A Associação das Empresas Cerealistas do Brasil (Acebra) está alertando o setor rural para riscos jurídicos que podem ser gerados a partir da proposta de criação da Política Nacional de Proteção ao Produtor Rural, que está em discussão na Câmara dos Deputados. O Projeto de Lei 4588/2021, de iniciativa do deputado federal Sergio Souza (MDB/PR), já tem parecer pela aprovação na Comissão da Agricultura, Pecuária, Abastecimento e Desenvolvimento Rural. Para a Acebra, “a análise do texto revela pontos que exigem cautela, sob o risco de gerar o efeito inverso, ampliando a insegurança jurídica e prejudicando, especialmente, o pequeno e médio produtor rural”.
O diretor executivo da entidade, Roberto Queiroga, e o assessor jurídico, Carlos Parreira, fazem ponderações sobre o tema.
“Um ponto crítico reside na percepção subjacente a diversos artigos de que o produtor rural é hipossuficiente, necessitando de tutela exacerbada do Estado. A intervenção estatal, embora importante em cenários específicos, quando generalizada, pode fragilizar as relações jurídicas no setor e criar um ambiente de negócios imprevisível e pouco atrativo para investimentos”, afirmam, em artigo divulgado pela Acebra.
Conforme os autores, um exemplo do risco está na redação do Artigo 9º, que trata da proteção contratual. Queiroga pontua que, ao prever a nulidade de pleno direito de cláusulas consideradas desfavoráveis ao produtor rural, abre-se espaço para revisões contratuais com consequências diretas no crédito rural. “A simples alegação de desequilíbrio contratual, sem delimitação objetiva, pode levar à judicialização excessiva, paralisando negócios e investimentos no campo”, afirma. Para Parreira, a inserção de expressões como “ou quando demonstrado evidente desequilíbrio”, proposta pela relatoria, não soluciona o problema da subjetividade, perpetuando a insegurança jurídica.
Crédito
Outro ponto apontado considerado sensível é a restrição à consulta de registros de restrição de crédito, prevista no Artigo 24, Inciso III. Para a Acebra, a intenção de evitar discriminações e facilitar o acesso ao crédito pode resultar em recusa tácita por parte dos bancos ou fornecedores de insumos, que podem negar o financiamento pela impossibilidade de avaliar o risco de crédito.

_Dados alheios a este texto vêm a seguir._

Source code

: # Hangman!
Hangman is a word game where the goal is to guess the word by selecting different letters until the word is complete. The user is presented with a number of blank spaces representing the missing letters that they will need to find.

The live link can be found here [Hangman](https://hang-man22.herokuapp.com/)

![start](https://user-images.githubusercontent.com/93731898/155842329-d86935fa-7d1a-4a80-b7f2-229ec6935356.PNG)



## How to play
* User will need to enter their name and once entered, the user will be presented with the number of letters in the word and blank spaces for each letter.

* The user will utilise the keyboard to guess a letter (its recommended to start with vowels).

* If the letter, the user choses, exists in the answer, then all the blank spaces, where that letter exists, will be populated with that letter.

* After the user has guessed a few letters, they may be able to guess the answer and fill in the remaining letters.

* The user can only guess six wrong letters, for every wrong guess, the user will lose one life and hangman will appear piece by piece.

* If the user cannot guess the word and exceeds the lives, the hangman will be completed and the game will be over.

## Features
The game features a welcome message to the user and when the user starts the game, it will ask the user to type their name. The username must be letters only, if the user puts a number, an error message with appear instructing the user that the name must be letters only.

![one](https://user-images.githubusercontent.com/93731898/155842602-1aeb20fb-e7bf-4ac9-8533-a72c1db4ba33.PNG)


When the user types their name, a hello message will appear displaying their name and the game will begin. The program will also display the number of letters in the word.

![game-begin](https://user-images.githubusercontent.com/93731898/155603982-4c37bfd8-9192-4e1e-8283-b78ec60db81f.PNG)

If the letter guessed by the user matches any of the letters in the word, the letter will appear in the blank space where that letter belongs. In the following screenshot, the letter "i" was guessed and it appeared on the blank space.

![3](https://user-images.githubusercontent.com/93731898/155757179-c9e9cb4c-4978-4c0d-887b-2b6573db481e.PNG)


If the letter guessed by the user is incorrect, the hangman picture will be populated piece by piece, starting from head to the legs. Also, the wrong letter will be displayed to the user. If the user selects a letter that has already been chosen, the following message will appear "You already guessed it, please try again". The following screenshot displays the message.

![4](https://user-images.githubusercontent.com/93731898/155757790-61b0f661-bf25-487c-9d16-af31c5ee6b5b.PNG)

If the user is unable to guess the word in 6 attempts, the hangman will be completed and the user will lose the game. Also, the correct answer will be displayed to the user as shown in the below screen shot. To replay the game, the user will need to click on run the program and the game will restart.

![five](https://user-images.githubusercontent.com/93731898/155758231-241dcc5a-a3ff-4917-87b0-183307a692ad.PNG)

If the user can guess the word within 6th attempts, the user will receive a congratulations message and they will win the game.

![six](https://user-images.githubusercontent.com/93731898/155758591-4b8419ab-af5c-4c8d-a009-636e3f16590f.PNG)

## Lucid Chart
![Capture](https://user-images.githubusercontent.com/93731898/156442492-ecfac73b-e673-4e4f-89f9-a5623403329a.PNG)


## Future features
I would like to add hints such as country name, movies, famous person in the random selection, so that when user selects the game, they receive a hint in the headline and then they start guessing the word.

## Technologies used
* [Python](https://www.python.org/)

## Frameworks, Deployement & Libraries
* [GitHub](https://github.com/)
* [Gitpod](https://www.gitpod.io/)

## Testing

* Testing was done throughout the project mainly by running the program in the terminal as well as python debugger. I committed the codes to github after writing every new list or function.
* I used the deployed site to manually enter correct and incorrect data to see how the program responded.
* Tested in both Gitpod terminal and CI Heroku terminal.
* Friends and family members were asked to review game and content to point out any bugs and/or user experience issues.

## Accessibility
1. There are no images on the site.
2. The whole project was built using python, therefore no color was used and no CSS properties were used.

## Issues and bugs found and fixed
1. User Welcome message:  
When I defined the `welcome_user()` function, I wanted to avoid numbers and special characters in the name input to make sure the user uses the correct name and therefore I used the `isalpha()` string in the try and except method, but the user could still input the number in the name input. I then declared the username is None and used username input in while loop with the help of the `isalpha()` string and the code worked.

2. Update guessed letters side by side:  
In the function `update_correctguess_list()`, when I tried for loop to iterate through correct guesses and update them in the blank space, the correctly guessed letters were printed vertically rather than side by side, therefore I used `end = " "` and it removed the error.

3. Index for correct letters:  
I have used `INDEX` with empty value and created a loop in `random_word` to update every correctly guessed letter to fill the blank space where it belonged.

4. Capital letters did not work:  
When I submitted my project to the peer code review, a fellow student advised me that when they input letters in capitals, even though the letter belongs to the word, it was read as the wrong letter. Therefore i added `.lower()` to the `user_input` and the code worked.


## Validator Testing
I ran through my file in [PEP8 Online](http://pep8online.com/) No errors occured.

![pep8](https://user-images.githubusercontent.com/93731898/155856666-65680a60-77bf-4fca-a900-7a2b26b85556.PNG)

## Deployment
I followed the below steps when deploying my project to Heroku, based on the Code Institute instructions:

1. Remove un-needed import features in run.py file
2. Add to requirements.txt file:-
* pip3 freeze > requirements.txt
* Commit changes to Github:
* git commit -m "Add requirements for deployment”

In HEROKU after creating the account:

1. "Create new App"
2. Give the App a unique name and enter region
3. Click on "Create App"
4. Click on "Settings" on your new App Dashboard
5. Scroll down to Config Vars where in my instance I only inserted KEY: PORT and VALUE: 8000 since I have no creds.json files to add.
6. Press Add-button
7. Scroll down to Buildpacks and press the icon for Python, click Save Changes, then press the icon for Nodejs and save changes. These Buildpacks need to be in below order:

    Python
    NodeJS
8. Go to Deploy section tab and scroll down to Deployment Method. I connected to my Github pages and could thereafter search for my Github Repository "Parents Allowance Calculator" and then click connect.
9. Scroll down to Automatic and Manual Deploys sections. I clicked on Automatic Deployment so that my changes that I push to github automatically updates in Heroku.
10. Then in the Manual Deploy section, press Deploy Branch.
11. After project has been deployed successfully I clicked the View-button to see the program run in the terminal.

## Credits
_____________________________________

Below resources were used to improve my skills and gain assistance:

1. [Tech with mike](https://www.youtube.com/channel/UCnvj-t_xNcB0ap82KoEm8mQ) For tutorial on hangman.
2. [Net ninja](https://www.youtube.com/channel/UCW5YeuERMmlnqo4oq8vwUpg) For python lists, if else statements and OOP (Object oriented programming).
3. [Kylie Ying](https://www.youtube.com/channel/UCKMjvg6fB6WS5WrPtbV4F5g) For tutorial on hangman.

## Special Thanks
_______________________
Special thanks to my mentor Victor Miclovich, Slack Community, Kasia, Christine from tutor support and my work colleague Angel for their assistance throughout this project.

Os autores dizem que seria louvável a criação de um Fundo Garantidor de Risco de Crédito para micro e pequenos produtores, mas falta detalhamento e informações sobre a origem de recursos, gestão e critérios de elegibilidade, que gera incertezas sobre sua real efetividade e potencial impacto nas contas públicas.
Os representantes da Acebra entendem que o financiamento da atividade agrícola no Brasil tem se tornado cada vez mais complexo e dependente da iniciativa privada. Na sua avaliação, o PL cria uma grave distorção ao impor a cerealistas e outros agentes do mercado agro o ônus de suportar o risco da atividade agrícola sem poder repassar os efeitos contra seus financiadores como bancos e fornecedores. “Isso sem dúvida restringirá e encarecerá o financiamento ofertado ao produtor rural fora do ambiente financeiro e dos planos de apoio governamental, como o Plano Safra”, ponderam.
A Acebra defende que a Câmara dos Deputados amplie o debate sobre a proposta e envolva todos os atores envolvidos, como bancos, fornecedores de insumos e produtores rurais.
“A busca por uma legislação que proteja o produtor rural sem criar insegurança jurídica exige cautela, precisão técnica e bom senso. É preciso garantir que a legislação não infantilize o setor, mas sim o fortaleça, reconhecendo sua importância estratégica para o país e sua capacidade de atuar de forma autônoma e competitiva no mercado”, finaliza.
A reportagem procurou o deputado Sergio Souza para comentar o posicionamento da Acebra e mantém o espaço aberto para sua manifestação.